*ASSIGNED TASK*
An exact copy of all the lines below is required, with every image left out.

###

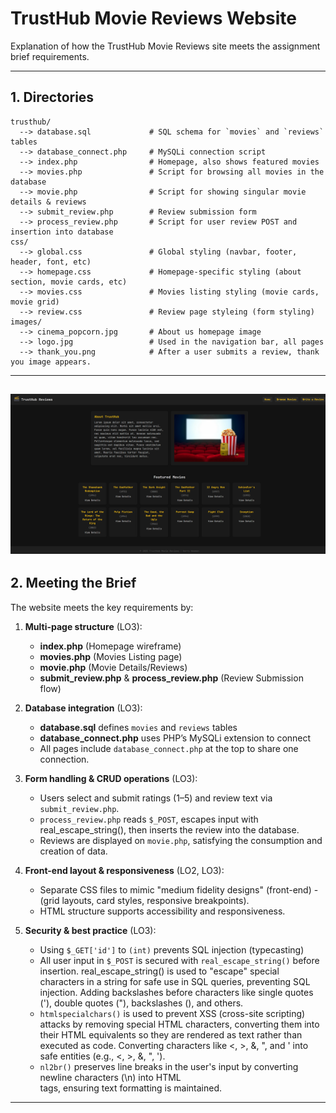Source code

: # TrustHub Movie Reviews Website

Explanation of how the TrustHub Movie Reviews site meets the assignment brief requirements.

---

## 1. Directories

```
trusthub/
  --> database.sql             # SQL schema for `movies` and `reviews` tables
  --> database_connect.php     # MySQLi connection script
  --> index.php                # Homepage, also shows featured movies
  --> movies.php               # Script for browsing all movies in the database
  --> movie.php                # Script for showing singular movie details & reviews
  --> submit_review.php        # Review submission form
  --> process_review.php       # Script for user review POST and insertion into database
css/
  --> global.css               # Global styling (navbar, footer, header, font, etc)
  --> homepage.css             # Homepage-specific styling (about section, movie cards, etc)
  --> movies.css               # Movies listing styling (movie cards, movie grid)
  --> review.css               # Review page styleing (form styling)
images/
  --> cinema_popcorn.jpg       # About us homepage image
  --> logo.jpg                 # Used in the navigation bar, all pages
  --> thank_you.png            # After a user submits a review, thank you image appears.
```

---
![Homepage Screenshot](examples_and_images/homepage.png "Homepage Screenshot")
---

## 2. Meeting the Brief

The website meets the key requirements by:

1. **Multi-page structure** (LO3):
   - **index.php** (Homepage wireframe)
   - **movies.php** (Movies Listing page)
   - **movie.php** (Movie Details/Reviews)
   - **submit_review.php** & **process_review.php** (Review Submission flow)

2. **Database integration** (LO3):
   - **database.sql** defines `movies` and `reviews` tables
   - **database_connect.php** uses PHP’s MySQLi extension to connect
   - All pages include `database_connect.php` at the top to share one connection.

3. **Form handling & CRUD operations** (LO3):
   - Users select and submit ratings (1–5) and review text via `submit_review.php`.
   - `process_review.php` reads `$_POST`, escapes input with real_escape_string(), then inserts the review into the database.
   - Reviews are displayed on `movie.php`, satisfying the consumption and creation of data.

4. **Front-end layout & responsiveness** (LO2, LO3):
   - Separate CSS files to mimic "medium fidelity designs" (front-end) - (grid layouts, card styles, responsive breakpoints).
   - HTML structure supports accessibility and responsiveness.

5. **Security & best practice** (LO3):
   - Using `$_GET['id']` to `(int)` prevents SQL injection (typecasting)
   - All user input in `$_POST` is secured with `real_escape_string()` before insertion. real_escape_string() is used to "escape" special characters in a string for safe use in SQL queries, preventing SQL injection. Adding backslashes before characters like single quotes ('), double quotes ("), backslashes (\), and others.
   - `htmlspecialchars()` is used to prevent XSS (cross-site scripting) attacks by removing special HTML characters, converting them into their HTML equivalents so they are rendered as text rather than executed as code. Converting characters like <, >, &, ", and ' into safe entities (e.g., &lt;, &gt;, &amp;, &quot;, &#39;).
   - `nl2br()` preserves line breaks in the user's input by converting newline characters (\n) into HTML <br> tags, ensuring text formatting is maintained.

---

###

*OUTPUT OF THE TASK*
Source code

: # TrustHub Movie Reviews Website

Explanation of how the TrustHub Movie Reviews site meets the assignment brief requirements.

---

## 1. Directories

```
trusthub/
  --> database.sql             # SQL schema for `movies` and `reviews` tables
  --> database_connect.php     # MySQLi connection script
  --> index.php                # Homepage, also shows featured movies
  --> movies.php               # Script for browsing all movies in the database
  --> movie.php                # Script for showing singular movie details & reviews
  --> submit_review.php        # Review submission form
  --> process_review.php       # Script for user review POST and insertion into database
css/
  --> global.css               # Global styling (navbar, footer, header, font, etc)
  --> homepage.css             # Homepage-specific styling (about section, movie cards, etc)
  --> movies.css               # Movies listing styling (movie cards, movie grid)
  --> review.css               # Review page styleing (form styling)
images/
  --> cinema_popcorn.jpg       # About us homepage image
  --> logo.jpg                 # Used in the navigation bar, all pages
  --> thank_you.png            # After a user submits a review, thank you image appears.
```

---
![Homepage Screenshot](examples_and_images/homepage.png "Homepage Screenshot")
---

## 2. Meeting the Brief

The website meets the key requirements by:

1. **Multi-page structure** (LO3):
   - **index.php** (Homepage wireframe)
   - **movies.php** (Movies Listing page)
   - **movie.php** (Movie Details/Reviews)
   - **submit_review.php** & **process_review.php** (Review Submission flow)

2. **Database integration** (LO3):
   - **database.sql** defines `movies` and `reviews` tables
   - **database_connect.php** uses PHP’s MySQLi extension to connect
   - All pages include `database_connect.php` at the top to share one connection.

3. **Form handling & CRUD operations** (LO3):
   - Users select and submit ratings (1–5) and review text via `submit_review.php`.
   - `process_review.php` reads `$_POST`, escapes input with real_escape_string(), then inserts the review into the database.
   - Reviews are displayed on `movie.php`, satisfying the consumption and creation of data.

4. **Front-end layout & responsiveness** (LO2, LO3):
   - Separate CSS files to mimic "medium fidelity designs" (front-end) - (grid layouts, card styles, responsive breakpoints).
   - HTML structure supports accessibility and responsiveness.

5. **Security & best practice** (LO3):
   - Using `$_GET['id']` to `(int)` prevents SQL injection (typecasting)
   - All user input in `$_POST` is secured with `real_escape_string()` before insertion. real_escape_string() is used to "escape" special characters in a string for safe use in SQL queries, preventing SQL injection. Adding backslashes before characters like single quotes ('), double quotes ("), backslashes (\), and others.
   - `htmlspecialchars()` is used to prevent XSS (cross-site scripting) attacks by removing special HTML characters, converting them into their HTML equivalents so they are rendered as text rather than executed as code. Converting characters like <, >, &, ", and ' into safe entities (e.g., &lt;, &gt;, &amp;, &quot;, &#39;).
   - `nl2br()` preserves line breaks in the user's input by converting newline characters (\n) into HTML <br> tags, ensuring text formatting is maintained.

---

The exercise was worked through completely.